In computer science, separation of concerns (sometimes abbreviated as SoC) is a design principle for separating a computer program into distinct sections. Each section addresses a separate concern, a set of information that affects the code of a computer program. A concern can be as general as "the details of the hardware for an application", or as specific as "the name of which class to instantiate". A program that embodies SoC well is called a modular[1] program. Modularity, and hence separation of concerns, is achieved by encapsulating information inside a section of code that has a well-defined interface.

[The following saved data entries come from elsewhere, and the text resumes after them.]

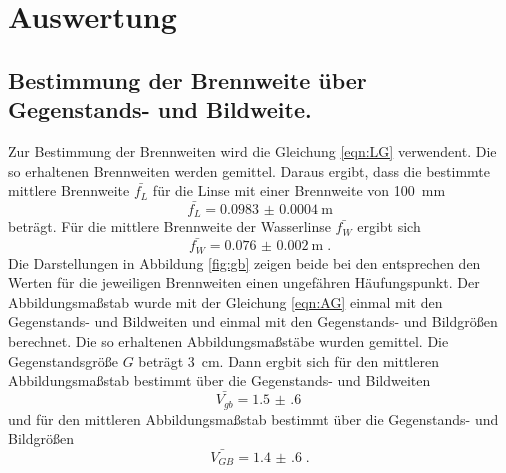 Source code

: \section{Auswertung}
\label{sec:Auswertung}
\subsection{Bestimmung der Brennweite über Gegenstands- und Bildweite.}
Zur Bestimmung der Brennweiten wird die Gleichung \eqref{eqn:LG} verwendent.
Die so erhaltenen Brennweiten werden gemittel. Daraus ergibt, dass die bestimmte
mittlere Brennweite $ \bar{f_{L}}$ für die Linse mit einer Brennweite von \SI{100}{\milli\meter}
\begin{equation*}
  \bar{f_{L}} = \SI{0.0983(4)}{\meter}
\end{equation*}
beträgt. Für die mittlere Brennweite der Wasserlinse $ \bar{f_{W}}$ ergibt
sich
\begin{equation*}
  \bar{f_{W}} = \SI{0.076(2)}{\meter} \; .
\end{equation*}
Die Darstellungen in Abbildung \ref{fig:gb} zeigen beide bei den entsprechen
den Werten für die jeweiligen Brennweiten einen ungefähren Häufungspunkt.
Der Abbildungsmaßstab wurde mit der Gleichung \eqref{eqn:AG} einmal mit
den Gegenstands- und Bildweiten und einmal mit den Gegenstands- und Bildgrößen
berechnet. Die so erhaltenen Abbildungsmaßstäbe wurden gemittel.
Die Gegenstandsgröße $G$ beträgt \SI{3}{\centi\meter}.
Dann ergbit sich für den mittleren Abbildungsmaßstab bestimmt über die
Gegenstands- und Bildweiten
\begin{equation*}
  \bar{V_{gb}} = \SI{1.5(6)}{}
\end{equation*}
und für den mittleren Abbildungsmaßstab bestimmt über die Gegenstands- und Bildgrößen
\begin{equation*}
  \bar{V_{GB}} = \SI{1.4(6)} \; .
\end{equation*}


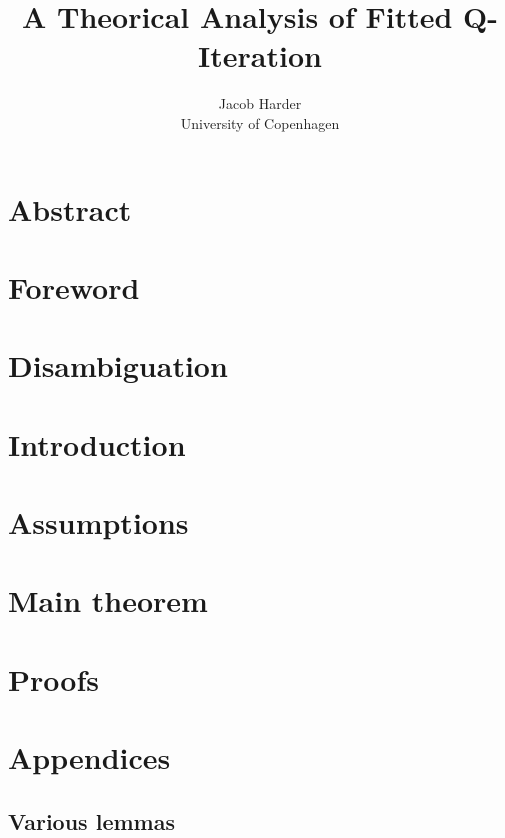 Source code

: \documentclass{article}
\title{A Theorical Analysis of Fitted Q-Iteration}
\author{Jacob Harder \\ University of Copenhagen}
\begin{document}
\maketitle

\section{Abstract}

\section{Foreword}


\section{Disambiguation}


\section{Introduction}


\section{Assumptions}


\section{Main theorem}


\section{Proofs}






\section{Appendices}
\subsection{Various lemmas}


\end{document}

Encapsulation is a means of information hiding.[2] Layered designs in information systems are another embodiment of separation of concerns (e.g., presentation layer, business logic layer, data access layer, persistence layer).[3]

Separation of concerns results in more degrees of freedom for some aspect of the program's design, deployment, or usage. Common among these is increased freedom for simplification and maintenance of code. When concerns are well-separated, there are more opportunities for module upgrade, reuse, and independent development. Hiding the implementation details of modules behind an interface enables improving or modifying a single concern's section of code without having to know the details of other sections and without having to make corresponding changes to those other sections. Modules can also expose different versions of an interface, which increases the freedom to upgrade a complex system in piecemeal fashion without interim loss of functionality.[citation needed]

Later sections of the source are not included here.